Thanks, Bird, and you're no slouch either on the communication scale, but a Guru I'm not. I'm struggling up the mountain to enlightenment like all the other shmoes. All I can do is offer to lend you my climbing gear!
Soupy,
On the issue of what schools per se are looking for in terms of volume, I can't really say anymore, its beena long time and things may have changed. logic suggests you bring a bunch of things and put your best on top; don't sandwich the lesser stuff in an attempt to have a good first and last impression; the chances are they'll never see what's on the bottom. The flip side is you never know what they WILL like ON the bottom! Appropos that in the professional world:
How much is too much? Maybe never. Old story; once upon a time I went for an interview for an animated show in NYC (been thinking on it of late as one of the voice actors, Jerry Orbach, just passed away) and I went in for storyboard artist. I had a HUGE portfolio back then and it was filled with all sorts of art, plus an animation reel (like they needed to see that from a storyboard artist and no, they didn't ask to see it and didn't - not the job, pre-and-post only, the animation proper being done in Japan). Anyway, the art director looked at all my best stuff and seemed to like it, but I was dying as the show prouction looked great and he wasn't getting very excited. Then he asked if he could see some sketches. I had some and he looked at those; scribbles of creatures and things. Within seconds; "can you start tomorrow?" Literally. At that point I hadn't learned to always include sketches along with finished pieces, (especially on series work, because in production nobody has time for geniuses, they just need people who can communicate with a scribble, because that's often all anyone has time for.) and only included it has "padding" for my "too much" portfolio. So bringing "too much" in that instance for me got me my first series job, taught me a lesson about what an aspect of the industry needs and paved the way for many networked friendships along the way. Not really a "turning point", but an opportunity which paid off.

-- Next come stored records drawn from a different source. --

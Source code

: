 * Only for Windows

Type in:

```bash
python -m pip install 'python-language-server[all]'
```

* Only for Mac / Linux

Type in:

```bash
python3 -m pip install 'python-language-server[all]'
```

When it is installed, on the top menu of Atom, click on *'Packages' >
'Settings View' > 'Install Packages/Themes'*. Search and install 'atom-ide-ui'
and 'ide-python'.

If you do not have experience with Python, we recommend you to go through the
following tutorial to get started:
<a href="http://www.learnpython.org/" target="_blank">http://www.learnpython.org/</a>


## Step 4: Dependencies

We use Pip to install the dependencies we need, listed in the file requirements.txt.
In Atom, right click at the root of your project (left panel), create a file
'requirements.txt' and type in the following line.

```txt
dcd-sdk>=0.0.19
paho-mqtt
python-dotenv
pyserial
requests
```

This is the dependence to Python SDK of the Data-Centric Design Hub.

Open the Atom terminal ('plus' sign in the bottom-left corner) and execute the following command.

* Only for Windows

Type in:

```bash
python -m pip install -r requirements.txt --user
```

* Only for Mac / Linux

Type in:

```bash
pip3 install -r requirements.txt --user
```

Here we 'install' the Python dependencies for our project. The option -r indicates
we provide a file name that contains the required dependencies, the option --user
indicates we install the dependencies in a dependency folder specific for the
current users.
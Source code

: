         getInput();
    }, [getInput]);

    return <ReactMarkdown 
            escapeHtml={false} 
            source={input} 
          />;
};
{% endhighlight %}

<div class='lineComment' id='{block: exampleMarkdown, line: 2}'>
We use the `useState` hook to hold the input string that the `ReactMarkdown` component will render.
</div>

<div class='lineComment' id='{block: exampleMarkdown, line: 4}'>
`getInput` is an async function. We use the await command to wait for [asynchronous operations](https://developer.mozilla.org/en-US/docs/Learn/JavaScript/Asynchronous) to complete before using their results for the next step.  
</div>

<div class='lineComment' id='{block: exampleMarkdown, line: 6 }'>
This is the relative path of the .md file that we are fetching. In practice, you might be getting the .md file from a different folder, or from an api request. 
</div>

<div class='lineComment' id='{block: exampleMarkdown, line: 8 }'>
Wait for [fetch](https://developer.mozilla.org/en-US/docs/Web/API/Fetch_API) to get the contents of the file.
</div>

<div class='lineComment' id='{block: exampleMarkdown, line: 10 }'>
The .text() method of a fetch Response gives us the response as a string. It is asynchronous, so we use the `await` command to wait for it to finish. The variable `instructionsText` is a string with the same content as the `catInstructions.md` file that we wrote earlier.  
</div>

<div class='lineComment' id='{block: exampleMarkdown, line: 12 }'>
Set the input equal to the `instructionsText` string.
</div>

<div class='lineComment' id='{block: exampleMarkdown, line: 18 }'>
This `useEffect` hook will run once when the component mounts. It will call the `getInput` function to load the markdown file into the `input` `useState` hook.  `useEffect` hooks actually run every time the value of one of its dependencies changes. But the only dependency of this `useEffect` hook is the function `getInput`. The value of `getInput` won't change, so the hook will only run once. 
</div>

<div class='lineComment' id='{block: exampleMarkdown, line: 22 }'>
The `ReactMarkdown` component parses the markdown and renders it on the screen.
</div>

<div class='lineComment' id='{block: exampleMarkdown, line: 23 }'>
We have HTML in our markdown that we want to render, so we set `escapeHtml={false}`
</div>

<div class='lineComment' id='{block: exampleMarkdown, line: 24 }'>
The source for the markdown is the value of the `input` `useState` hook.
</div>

I get stuff submitted occasionally and when it's sparse, I always feel the artist has far to go, or are not always as successful as perhaps they might need to be, or take forever, which I can never afford. In ANIMATION, however, it's all about good first impressions on the reel. Keep it tight, especially for a large studio - the big places have the time and WILL take forever to get something "just so", so it's much better to have 20 seconds of some AMAZING character moment it took you three months to do (never lie about how long it takes) rather than 5 minutes of stuff guaranteed to demonstrate you don't do what they do - take forever to get it right. If you want to stay more independant and freelance, then you'll have to learn multiple disciplines, and you'll have more personal satisfaction but it comes with the added difficulty of being nowhere near a nine-to-five reliable job, and you'll spend the first few years at least putting powdered soup into your hamburger every night so it tastes like a different meal after the first four weeks.
Unless you get lucky, and I hope you do.....
No "guru talk"
, just some observations from one of a billion very, very tiny corners of the industry. I hope they help for what they're worth.